Robot assistant laser ultrasonic test system and its parameter matching method

为解决飞行器复合材料构件的非接触、高精度无损检测问题,提出基于关节型机器人的激光超声检测系统及光声学参量匹配方法。采用有限元方法建立层状复合材料模型,计算分析材料层状各向异性导致激光超声的非对称分布、声束倾斜和畸变特征,结合实验分析得出利用激光超声表征分层的光声学参量匹配方法。在系统设计上,利用1 064 nm波长的Nd:YAG脉冲激光器激励超声波,利用基于光折变效应的双波混合干涉测量系统探测超声信号,激励和探测激光由光纤传导并投射至被检测工件表面,采用精密六轴关节型机器人作为C型扫描装置,建立系统的实验室原型,实现碳/环氧复合材料试样的C型扫描检测,得到试样中模拟缺陷的分布、形状和尺寸特征,验证了检测系统及参量匹配方法的有效性。研究结果表明,研制的机器人辅助激光超声检测系统可以实现碳/环氧复合材料内部直径1 mm以上分层的检测与成像,在飞行器复合材料构件的无损检测方面具有应用前景。
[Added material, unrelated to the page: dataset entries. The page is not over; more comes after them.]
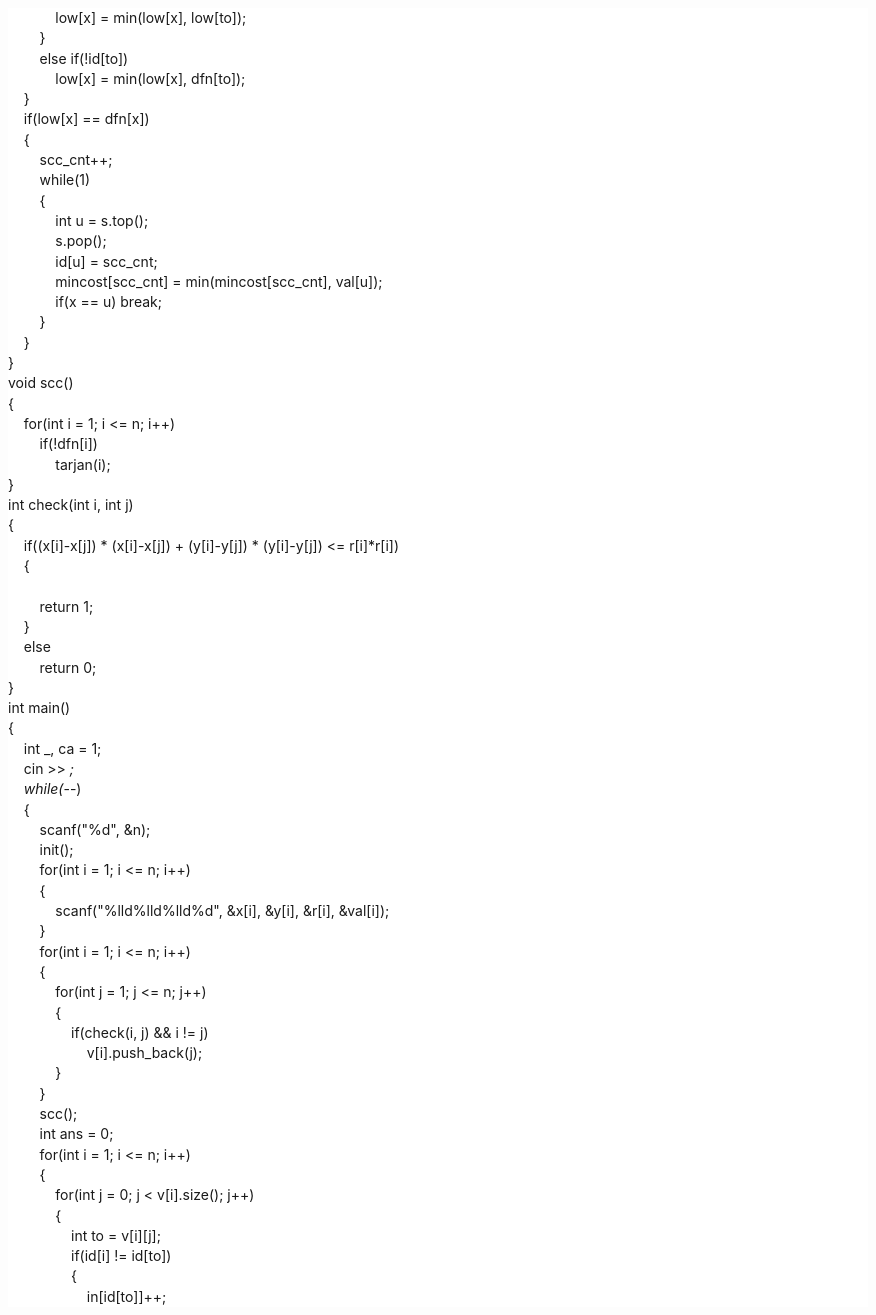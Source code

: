             low[x] = min(low[x], low[to]);  <br/>
        }  <br/>
        else if(!id[to])  <br/>
            low[x] = min(low[x], dfn[to]);  <br/>
    }  <br/>
    if(low[x] == dfn[x])  <br/>
    {  <br/>
        scc_cnt++;  <br/>
        while(1)  <br/>
        {  <br/>
            int u = s.top();  <br/>
            s.pop();  <br/>
            id[u] = scc_cnt;  <br/>
            mincost[scc_cnt] = min(mincost[scc_cnt], val[u]);  <br/>
            if(x == u) break;  <br/>
        }  <br/>
    }  <br/>
}  <br/>
void scc()  <br/>
{  <br/>
    for(int i = 1; i &lt;= n; i++)  <br/>
        if(!dfn[i])  <br/>
            tarjan(i);  <br/>
}  <br/>
int check(int i, int j)  <br/>
{  <br/>
    if((x[i]-x[j]) * (x[i]-x[j]) + (y[i]-y[j]) * (y[i]-y[j]) &lt;= r[i]*r[i])  <br/>
    {  <br/>
  <br/>
        return 1;  <br/>
    }  <br/>
    else  <br/>
        return 0;  <br/>
}  <br/>
int main()  <br/>
{  <br/>
    int _, ca = 1;  <br/>
    cin &gt;&gt; _;  <br/>
    while(_--)  <br/>
    {  <br/>
        scanf("%d", &amp;n);  <br/>
        init();  <br/>
        for(int i = 1; i &lt;= n; i++)  <br/>
        {  <br/>
            scanf("%lld%lld%lld%d", &amp;x[i], &amp;y[i], &amp;r[i], &amp;val[i]);  <br/>
        }  <br/>
        for(int i = 1; i &lt;= n; i++)  <br/>
        {  <br/>
            for(int j = 1; j &lt;= n; j++)  <br/>
            {  <br/>
                if(check(i, j) &amp;&amp; i != j)  <br/>
                    v[i].push_back(j);  <br/>
            }  <br/>
        }  <br/>
        scc();  <br/>
        int ans = 0;  <br/>
        for(int i = 1; i &lt;= n; i++)  <br/>
        {  <br/>
            for(int j = 0; j &lt; v[i].size(); j++)  <br/>
            {  <br/>
                int to = v[i][j];  <br/>
                if(id[i] != id[to])  <br/>
                {  <br/>
                    in[id[to]]++;  <br/>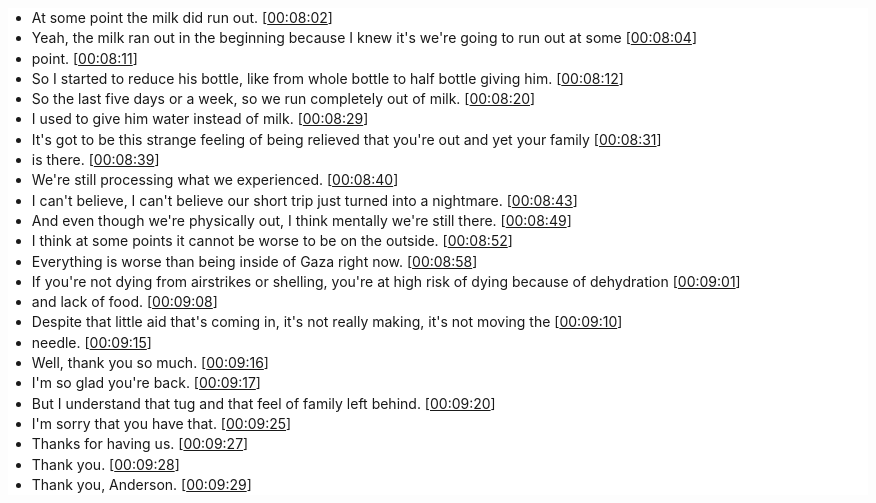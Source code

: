 *  At some point the milk did run out. [[00:08:02](https://www.youtube.com/watch?v=0W57OwQkaEg&t=482.4s)]
*  Yeah, the milk ran out in the beginning because I knew it's we're going to run out at some [[00:08:04](https://www.youtube.com/watch?v=0W57OwQkaEg&t=484.0s)]
*  point. [[00:08:11](https://www.youtube.com/watch?v=0W57OwQkaEg&t=491.0s)]
*  So I started to reduce his bottle, like from whole bottle to half bottle giving him. [[00:08:12](https://www.youtube.com/watch?v=0W57OwQkaEg&t=492.15999999999997s)]
*  So the last five days or a week, so we run completely out of milk. [[00:08:20](https://www.youtube.com/watch?v=0W57OwQkaEg&t=500.76s)]
*  I used to give him water instead of milk. [[00:08:29](https://www.youtube.com/watch?v=0W57OwQkaEg&t=509.08000000000004s)]
*  It's got to be this strange feeling of being relieved that you're out and yet your family [[00:08:31](https://www.youtube.com/watch?v=0W57OwQkaEg&t=511.92s)]
*  is there. [[00:08:39](https://www.youtube.com/watch?v=0W57OwQkaEg&t=519.08s)]
*  We're still processing what we experienced. [[00:08:40](https://www.youtube.com/watch?v=0W57OwQkaEg&t=520.08s)]
*  I can't believe, I can't believe our short trip just turned into a nightmare. [[00:08:43](https://www.youtube.com/watch?v=0W57OwQkaEg&t=523.5600000000001s)]
*  And even though we're physically out, I think mentally we're still there. [[00:08:49](https://www.youtube.com/watch?v=0W57OwQkaEg&t=529.0s)]
*  I think at some points it cannot be worse to be on the outside. [[00:08:52](https://www.youtube.com/watch?v=0W57OwQkaEg&t=532.64s)]
*  Everything is worse than being inside of Gaza right now. [[00:08:58](https://www.youtube.com/watch?v=0W57OwQkaEg&t=538.0s)]
*  If you're not dying from airstrikes or shelling, you're at high risk of dying because of dehydration [[00:09:01](https://www.youtube.com/watch?v=0W57OwQkaEg&t=541.72s)]
*  and lack of food. [[00:09:08](https://www.youtube.com/watch?v=0W57OwQkaEg&t=548.52s)]
*  Despite that little aid that's coming in, it's not really making, it's not moving the [[00:09:10](https://www.youtube.com/watch?v=0W57OwQkaEg&t=550.88s)]
*  needle. [[00:09:15](https://www.youtube.com/watch?v=0W57OwQkaEg&t=555.4000000000001s)]
*  Well, thank you so much. [[00:09:16](https://www.youtube.com/watch?v=0W57OwQkaEg&t=556.4000000000001s)]
*  I'm so glad you're back. [[00:09:17](https://www.youtube.com/watch?v=0W57OwQkaEg&t=557.64s)]
*  But I understand that tug and that feel of family left behind. [[00:09:20](https://www.youtube.com/watch?v=0W57OwQkaEg&t=560.0s)]
*  I'm sorry that you have that. [[00:09:25](https://www.youtube.com/watch?v=0W57OwQkaEg&t=565.12s)]
*  Thanks for having us. [[00:09:27](https://www.youtube.com/watch?v=0W57OwQkaEg&t=567.56s)]
*  Thank you. [[00:09:28](https://www.youtube.com/watch?v=0W57OwQkaEg&t=568.56s)]
*  Thank you, Anderson. [[00:09:29](https://www.youtube.com/watch?v=0W57OwQkaEg&t=569.56s)]
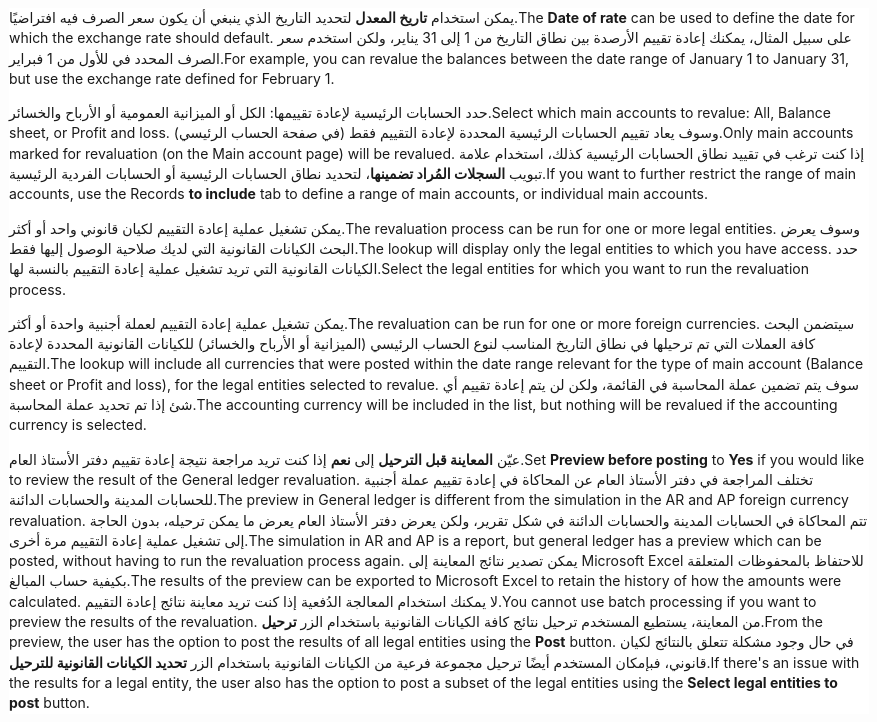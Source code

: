 <span data-ttu-id="5e951-142">يمكن استخدام **تاريخ المعدل** لتحديد التاريخ الذي ينبغي أن يكون سعر الصرف فيه افتراضيًا.</span><span class="sxs-lookup"><span data-stu-id="5e951-142">The **Date of rate** can be used to define the date for which the exchange rate should default.</span></span> <span data-ttu-id="5e951-143">على سبيل المثال، يمكنك إعادة تقييم الأرصدة بين نطاق التاريخ من 1 إلى 31 يناير، ولكن استخدم سعر الصرف المحدد في للأول من 1 فبراير.</span><span class="sxs-lookup"><span data-stu-id="5e951-143">For example, you can revalue the balances between the date range of January 1 to January 31, but use the exchange rate defined for February 1.</span></span> 

<span data-ttu-id="5e951-144">حدد الحسابات الرئيسية لإعادة تقييمها: الكل أو الميزانية العمومية أو الأرباح والخسائر.</span><span class="sxs-lookup"><span data-stu-id="5e951-144">Select which main accounts to revalue: All, Balance sheet, or Profit and loss.</span></span> <span data-ttu-id="5e951-145">وسوف يعاد تقييم الحسابات الرئيسية المحددة لإعادة التقييم فقط (في صفحة الحساب الرئيسي).</span><span class="sxs-lookup"><span data-stu-id="5e951-145">Only main accounts marked for revaluation (on the Main account page) will be revalued.</span></span> <span data-ttu-id="5e951-146">إذا كنت ترغب في تقييد نطاق الحسابات الرئيسية كذلك، استخدام علامة تبويب **السجلات المُراد تضمينها**، لتحديد نطاق الحسابات الرئيسية أو الحسابات الفردية الرئيسية.</span><span class="sxs-lookup"><span data-stu-id="5e951-146">If you want to further restrict the range of main accounts, use the Records **to include** tab to define a range of main accounts, or individual main accounts.</span></span> 

<span data-ttu-id="5e951-147">يمكن تشغيل عملية إعادة التقييم لكيان قانوني واحد أو أكثر.</span><span class="sxs-lookup"><span data-stu-id="5e951-147">The revaluation process can be run for one or more legal entities.</span></span> <span data-ttu-id="5e951-148">وسوف يعرض البحث الكيانات القانونية التي لديك صلاحية الوصول إليها فقط.</span><span class="sxs-lookup"><span data-stu-id="5e951-148">The lookup will display only the legal entities to which you have access.</span></span> <span data-ttu-id="5e951-149">حدد الكيانات القانونية التي تريد تشغيل عملية إعادة التقييم بالنسبة لها.</span><span class="sxs-lookup"><span data-stu-id="5e951-149">Select the legal entities for which you want to run the revaluation process.</span></span> 

<span data-ttu-id="5e951-150">يمكن تشغيل عملية إعادة التقييم لعملة أجنبية واحدة أو أكثر.</span><span class="sxs-lookup"><span data-stu-id="5e951-150">The revaluation can be run for one or more foreign currencies.</span></span> <span data-ttu-id="5e951-151">سيتضمن البحث كافة العملات التي تم ترحيلها في نطاق التاريخ المناسب لنوع الحساب الرئيسي (الميزانية أو الأرباح والخسائر) للكيانات القانونية المحددة لإعادة التقييم.</span><span class="sxs-lookup"><span data-stu-id="5e951-151">The lookup will include all currencies that were posted within the date range relevant for the type of main account (Balance sheet or Profit and loss), for the legal entities selected to revalue.</span></span> <span data-ttu-id="5e951-152">سوف يتم تضمين عملة المحاسبة في القائمة، ولكن لن يتم إعادة تقييم أي شئ إذا تم تحديد عملة المحاسبة.</span><span class="sxs-lookup"><span data-stu-id="5e951-152">The accounting currency will be included in the list, but nothing will be revalued if the accounting currency is selected.</span></span> 

<span data-ttu-id="5e951-153">عيّن **المعاينة قبل الترحيل** إلى **نعم** إذا كنت تريد مراجعة نتيجة إعادة تقييم دفتر الأستاذ العام.</span><span class="sxs-lookup"><span data-stu-id="5e951-153">Set **Preview before posting** to **Yes** if you would like to review the result of the General ledger revaluation.</span></span> <span data-ttu-id="5e951-154">تختلف المراجعة في دفتر الأستاذ العام عن المحاكاة في إعادة تقييم عملة أجنبية للحسابات المدينة والحسابات الدائنة.</span><span class="sxs-lookup"><span data-stu-id="5e951-154">The preview in General ledger is different from the simulation in the AR and AP foreign currency revaluation.</span></span> <span data-ttu-id="5e951-155">تتم المحاكاة في الحسابات المدينة والحسابات الدائنة في شكل تقرير، ولكن يعرض دفتر الأستاذ العام يعرض ما يمكن ترحيله، بدون الحاجة إلى تشغيل عملية إعادة التقييم مرة أخرى.</span><span class="sxs-lookup"><span data-stu-id="5e951-155">The simulation in AR and AP is a report, but general ledger has a preview which can be posted, without having to run the revaluation process again.</span></span> <span data-ttu-id="5e951-156">يمكن تصدير نتائج المعاينة إلى Microsoft Excel للاحتفاظ بالمحفوظات المتعلقة بكيفية حساب المبالغ.</span><span class="sxs-lookup"><span data-stu-id="5e951-156">The results of the preview can be exported to Microsoft Excel to retain the history of how the amounts were calculated.</span></span> <span data-ttu-id="5e951-157">لا يمكنك استخدام المعالجة الدُفعية إذا كنت تريد معاينة نتائج إعادة التقييم.</span><span class="sxs-lookup"><span data-stu-id="5e951-157">You cannot use batch processing if you want to preview the results of the revaluation.</span></span> <span data-ttu-id="5e951-158">من المعاينة، يستطيع المستخدم ترحيل نتائج كافة الكيانات القانونية باستخدام الزر **ترحيل**.</span><span class="sxs-lookup"><span data-stu-id="5e951-158">From the preview, the user has the option to post the results of all legal entities using the **Post** button.</span></span> <span data-ttu-id="5e951-159">في حال وجود مشكلة تتعلق بالنتائج لكيان قانوني، فبإمكان المستخدم أيضًا ترحيل مجموعة فرعية من الكيانات القانونية باستخدام الزر **تحديد الكيانات القانونية للترحيل**.</span><span class="sxs-lookup"><span data-stu-id="5e951-159">If there's an issue with the results for a legal entity, the user also has the option to post a subset of the legal entities using the **Select legal entities to post** button.</span></span>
In order to solve the problem of non-contact and high precision non-destructive test of aircraft composite material structures, a laser ultrasonic test system based on articulated robot and optoacoustic parameter matching method is proposed. The model of layered anisotropic composite material is built with finite element method, and the characteristics of the asymmetric distribution and beam tilt and distortion of laser ultrasonic induced by the layered anisotropic property of the material are calculated and analyzed. The optoacoustic parameter matching method using laser ultrasonic to characterize the delamination is obtained based on the numerical simulation and experiment results. In the system design, an Nd：YAG pulse laser with 1 064 nm wavelength is used to generate the ultrasonic signal, and the ultrasonic signal is detected by a two wave mixing laser interference system based on photorefractive effect. The exciting and detecting lasers are transmitted by the optical fibers and projected on the surface of the target under test. A precise six-axis articulated robot is adopted as the C-scan device. The laboratory prototype of the system was built, the C-scan test of the carbon fiber reinforced plastic （CFRP） specimen was realized, and the shape, size and distribution characteristics of the simulated defects in the specimen was obtained. Thus the effectiveness of the test system and parameter matching method is verified. The research results prove that the developed robot assistant laser ultrasonic test system can realize the detection and imaging of the internal delamination with diameter larger than 1 mm in the CFRP composite specimen, and has application prospect in the nondestructive test of aircraft composite material structures.